Eleito: 14/05/1846 - Posse: 14/05/1846 – sob a Presidência de Joaquim Candido Soares de Meirelles

Falecido: 30/12/1869

Nascido em 19 de fevereiro de 1817 em Cascais, Portugal. Filho de Roberto Jorge Haddock Lobo e D. Ignácia Haddock. Emigrou para o Brasil e matriculou-se na Faculdade de Medicina do Rio de Janeiro. Doutorou-se em 7 de dezembro de 1842 com a tese "Operação de tumor e fistula do saco lacrimal".

Eleito Membro Titular da Academia Nacional de Medicina com a Memória “Cura do tétano traumático pelo tártaro emético em altas doses”. O Acad. Candido Borges Monteiro (Visconde de Itaúna) foi escolhido relator e leu o parecer na Sessão Plenária de 14 de maio de 1846, A cerimônia de posse teve lugar na mesma Sessão.

Redator dos Anais da Academia Nacional de Medicina nos períodos de 1847/1848, 1848/1849 e 1849/1850. Colaborador do Arquivo Médico Brasileiro, onde divulgou os avanços da medicina.

Realizou a primeira  anestesia com éter no país, a nível ainda experimental, a 20 de maio de 1847, em um estudante da Faculdade de Medicina, de nome Francisco d'Assis Paes Leme no Hospital Militar do Rio de Janeiro.

Além de dedicar-se ao estudo da Medicina, era voltado também para os problemas sociais e administrativos do Município do Rio de Janeiro.

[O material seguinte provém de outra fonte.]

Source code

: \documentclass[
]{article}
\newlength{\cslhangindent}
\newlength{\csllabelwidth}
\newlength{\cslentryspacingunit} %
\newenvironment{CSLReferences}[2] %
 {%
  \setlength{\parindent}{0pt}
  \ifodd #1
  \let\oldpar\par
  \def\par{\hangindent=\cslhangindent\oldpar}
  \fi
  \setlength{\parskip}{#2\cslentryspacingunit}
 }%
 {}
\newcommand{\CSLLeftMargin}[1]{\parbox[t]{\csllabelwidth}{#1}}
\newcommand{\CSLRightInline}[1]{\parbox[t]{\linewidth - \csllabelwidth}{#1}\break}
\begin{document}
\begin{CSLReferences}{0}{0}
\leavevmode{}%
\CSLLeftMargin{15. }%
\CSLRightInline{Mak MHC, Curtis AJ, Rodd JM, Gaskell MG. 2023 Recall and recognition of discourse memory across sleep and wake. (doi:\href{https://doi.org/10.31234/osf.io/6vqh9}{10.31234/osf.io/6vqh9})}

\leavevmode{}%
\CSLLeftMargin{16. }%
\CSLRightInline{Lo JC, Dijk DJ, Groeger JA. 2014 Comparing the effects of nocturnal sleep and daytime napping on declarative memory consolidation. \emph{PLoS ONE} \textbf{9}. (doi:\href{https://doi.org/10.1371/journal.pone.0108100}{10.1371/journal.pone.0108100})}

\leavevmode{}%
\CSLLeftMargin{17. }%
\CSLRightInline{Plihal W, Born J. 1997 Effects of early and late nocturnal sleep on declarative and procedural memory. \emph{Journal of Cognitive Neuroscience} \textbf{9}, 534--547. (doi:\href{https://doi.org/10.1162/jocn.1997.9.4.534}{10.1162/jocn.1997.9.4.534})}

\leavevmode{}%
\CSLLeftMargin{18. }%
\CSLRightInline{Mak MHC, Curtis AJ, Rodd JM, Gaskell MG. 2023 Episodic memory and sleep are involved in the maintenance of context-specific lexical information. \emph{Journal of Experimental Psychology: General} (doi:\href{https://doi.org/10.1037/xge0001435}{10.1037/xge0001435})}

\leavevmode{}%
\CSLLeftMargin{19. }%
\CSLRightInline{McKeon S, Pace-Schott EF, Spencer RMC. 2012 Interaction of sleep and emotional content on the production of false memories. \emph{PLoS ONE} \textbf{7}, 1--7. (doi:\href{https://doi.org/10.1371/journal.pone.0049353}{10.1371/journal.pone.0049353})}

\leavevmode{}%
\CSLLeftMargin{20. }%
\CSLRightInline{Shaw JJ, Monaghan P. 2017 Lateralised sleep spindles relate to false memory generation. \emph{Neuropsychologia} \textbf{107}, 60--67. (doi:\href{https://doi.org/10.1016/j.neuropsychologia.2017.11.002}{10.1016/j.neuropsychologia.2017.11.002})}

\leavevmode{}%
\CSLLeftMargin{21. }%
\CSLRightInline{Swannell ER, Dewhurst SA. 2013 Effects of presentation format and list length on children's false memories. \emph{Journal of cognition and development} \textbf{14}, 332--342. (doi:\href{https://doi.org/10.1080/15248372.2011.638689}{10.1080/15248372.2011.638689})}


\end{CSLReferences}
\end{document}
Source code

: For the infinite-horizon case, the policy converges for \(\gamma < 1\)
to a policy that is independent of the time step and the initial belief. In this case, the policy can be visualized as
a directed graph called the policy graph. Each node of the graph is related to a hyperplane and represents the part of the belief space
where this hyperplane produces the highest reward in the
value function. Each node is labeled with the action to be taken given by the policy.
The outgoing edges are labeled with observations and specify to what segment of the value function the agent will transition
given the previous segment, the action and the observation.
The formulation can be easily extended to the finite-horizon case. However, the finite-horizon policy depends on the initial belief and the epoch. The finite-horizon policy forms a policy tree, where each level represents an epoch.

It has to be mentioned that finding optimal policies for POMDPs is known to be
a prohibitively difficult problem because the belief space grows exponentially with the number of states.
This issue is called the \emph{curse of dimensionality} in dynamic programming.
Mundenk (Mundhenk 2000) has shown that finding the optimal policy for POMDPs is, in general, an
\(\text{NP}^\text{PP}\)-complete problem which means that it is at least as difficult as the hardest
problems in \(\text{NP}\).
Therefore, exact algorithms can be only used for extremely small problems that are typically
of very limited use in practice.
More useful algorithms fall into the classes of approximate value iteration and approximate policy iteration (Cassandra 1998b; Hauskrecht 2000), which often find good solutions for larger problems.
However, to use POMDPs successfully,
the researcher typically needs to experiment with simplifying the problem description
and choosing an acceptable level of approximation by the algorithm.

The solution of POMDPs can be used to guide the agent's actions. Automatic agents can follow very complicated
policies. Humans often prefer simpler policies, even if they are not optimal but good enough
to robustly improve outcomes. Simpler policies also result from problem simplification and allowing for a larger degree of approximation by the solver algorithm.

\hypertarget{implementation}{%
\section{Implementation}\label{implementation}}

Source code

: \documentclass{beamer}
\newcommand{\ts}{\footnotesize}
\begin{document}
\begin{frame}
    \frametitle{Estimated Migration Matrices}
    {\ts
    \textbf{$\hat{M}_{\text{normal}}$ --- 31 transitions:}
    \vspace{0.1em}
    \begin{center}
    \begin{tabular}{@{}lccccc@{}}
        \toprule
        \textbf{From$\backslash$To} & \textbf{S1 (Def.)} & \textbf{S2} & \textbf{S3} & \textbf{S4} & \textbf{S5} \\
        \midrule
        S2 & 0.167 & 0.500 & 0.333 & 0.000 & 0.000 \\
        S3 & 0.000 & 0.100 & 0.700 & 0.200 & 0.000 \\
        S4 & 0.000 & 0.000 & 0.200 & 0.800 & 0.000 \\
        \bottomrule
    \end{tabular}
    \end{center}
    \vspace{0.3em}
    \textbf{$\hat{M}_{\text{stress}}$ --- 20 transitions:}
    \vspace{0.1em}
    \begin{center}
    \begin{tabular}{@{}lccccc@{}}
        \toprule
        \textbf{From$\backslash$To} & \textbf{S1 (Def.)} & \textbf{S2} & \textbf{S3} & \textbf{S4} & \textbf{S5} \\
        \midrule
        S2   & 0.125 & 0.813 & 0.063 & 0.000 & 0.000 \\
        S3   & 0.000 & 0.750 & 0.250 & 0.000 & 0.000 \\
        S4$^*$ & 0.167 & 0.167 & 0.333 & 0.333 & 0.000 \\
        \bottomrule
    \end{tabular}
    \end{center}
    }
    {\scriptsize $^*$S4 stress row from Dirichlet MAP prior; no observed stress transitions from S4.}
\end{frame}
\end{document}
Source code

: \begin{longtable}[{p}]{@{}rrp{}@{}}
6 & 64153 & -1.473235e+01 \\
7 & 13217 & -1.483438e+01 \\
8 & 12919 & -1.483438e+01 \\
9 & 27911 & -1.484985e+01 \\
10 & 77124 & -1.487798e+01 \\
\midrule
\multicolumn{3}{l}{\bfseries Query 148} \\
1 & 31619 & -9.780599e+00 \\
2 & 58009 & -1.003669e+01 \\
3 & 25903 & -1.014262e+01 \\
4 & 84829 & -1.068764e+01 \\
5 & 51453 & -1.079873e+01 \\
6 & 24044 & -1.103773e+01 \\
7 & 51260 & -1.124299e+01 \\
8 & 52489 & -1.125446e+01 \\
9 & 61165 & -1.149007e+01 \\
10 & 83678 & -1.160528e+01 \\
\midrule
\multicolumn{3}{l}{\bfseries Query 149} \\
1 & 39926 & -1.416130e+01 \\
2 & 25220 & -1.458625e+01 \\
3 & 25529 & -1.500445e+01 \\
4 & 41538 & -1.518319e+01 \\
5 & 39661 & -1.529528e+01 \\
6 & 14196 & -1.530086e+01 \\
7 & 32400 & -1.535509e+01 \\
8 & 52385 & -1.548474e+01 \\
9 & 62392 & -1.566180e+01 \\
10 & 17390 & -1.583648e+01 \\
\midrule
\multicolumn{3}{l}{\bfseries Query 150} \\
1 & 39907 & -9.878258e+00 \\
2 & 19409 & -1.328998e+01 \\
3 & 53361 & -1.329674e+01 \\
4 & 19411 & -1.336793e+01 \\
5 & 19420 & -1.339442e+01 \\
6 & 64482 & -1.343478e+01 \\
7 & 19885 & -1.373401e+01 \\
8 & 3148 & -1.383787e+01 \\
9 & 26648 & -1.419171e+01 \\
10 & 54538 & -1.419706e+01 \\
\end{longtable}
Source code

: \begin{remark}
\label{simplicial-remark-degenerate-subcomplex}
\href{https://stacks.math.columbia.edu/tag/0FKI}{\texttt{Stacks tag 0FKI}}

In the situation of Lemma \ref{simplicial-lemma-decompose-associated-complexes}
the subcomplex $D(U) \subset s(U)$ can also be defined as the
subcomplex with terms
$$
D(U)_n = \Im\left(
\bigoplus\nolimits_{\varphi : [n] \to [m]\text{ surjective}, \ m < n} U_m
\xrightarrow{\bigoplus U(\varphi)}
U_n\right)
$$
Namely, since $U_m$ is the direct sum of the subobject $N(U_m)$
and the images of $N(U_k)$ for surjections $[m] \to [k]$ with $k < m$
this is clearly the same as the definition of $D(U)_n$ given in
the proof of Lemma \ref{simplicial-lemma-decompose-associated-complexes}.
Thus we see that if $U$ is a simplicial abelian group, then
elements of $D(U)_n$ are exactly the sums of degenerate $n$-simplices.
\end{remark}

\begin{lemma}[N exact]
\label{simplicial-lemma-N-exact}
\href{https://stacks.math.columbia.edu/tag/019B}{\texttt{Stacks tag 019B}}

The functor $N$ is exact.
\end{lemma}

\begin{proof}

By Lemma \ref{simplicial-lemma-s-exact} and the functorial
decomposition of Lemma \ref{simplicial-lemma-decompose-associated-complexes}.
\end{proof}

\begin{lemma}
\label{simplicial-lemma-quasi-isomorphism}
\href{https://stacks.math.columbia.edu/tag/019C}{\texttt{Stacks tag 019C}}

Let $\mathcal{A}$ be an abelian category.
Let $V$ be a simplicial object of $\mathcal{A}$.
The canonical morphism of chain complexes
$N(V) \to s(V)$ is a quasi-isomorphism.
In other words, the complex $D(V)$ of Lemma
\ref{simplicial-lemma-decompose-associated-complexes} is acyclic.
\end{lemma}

Foi Delegado de Instrução Pública da Freguesia do Engenho Velho (1852), Juiz de Paz e Tenente Cirurgião do Corpo de Cavalaria da Guarda Nacional. Ingressou na politica como Vereador pelo Partido Conservador. Alcançou a presidência da Câmara, cargo que exerceu com afinco sendo responsável por diversas melhorias na Cidade como o calçamento com paralelepípedos. Recebeu os Títulos de Dignatário da Ordem Rosa, Comendador da Ordem do Cristo e Oficial da Ordem Imperial do Cruzeiro.

Responsável pelo recenseamento no ano de 1849 do Municipio Neutro (atual município do Rio de Janeiro).

Em 1860  publicou o "Tombo das Terras Municipais", considerado Patrimônio da Câmara Municipal da Cidade de São Sebastião do Rio de Janeiro.

Faleceu no Rio de Janeiro em 30 de dezembro de 1869. Residiu na rua Engenho Velho, na Tijuca, Rio de Janeiro, até a sua morte. No ano seguinte ao seu falecimento, por proposta do vereador Dr. Abreu, para homenagear o importante Presidente da Câmara, a rua passou a chamar-se Rua Haddock Lobo. Além disso, em São Paulo, foi também homenageado com o nome da Rua Haddock Lobo, uma das principais vias do Jardim Paulista, bairro da cidade de São Paulo.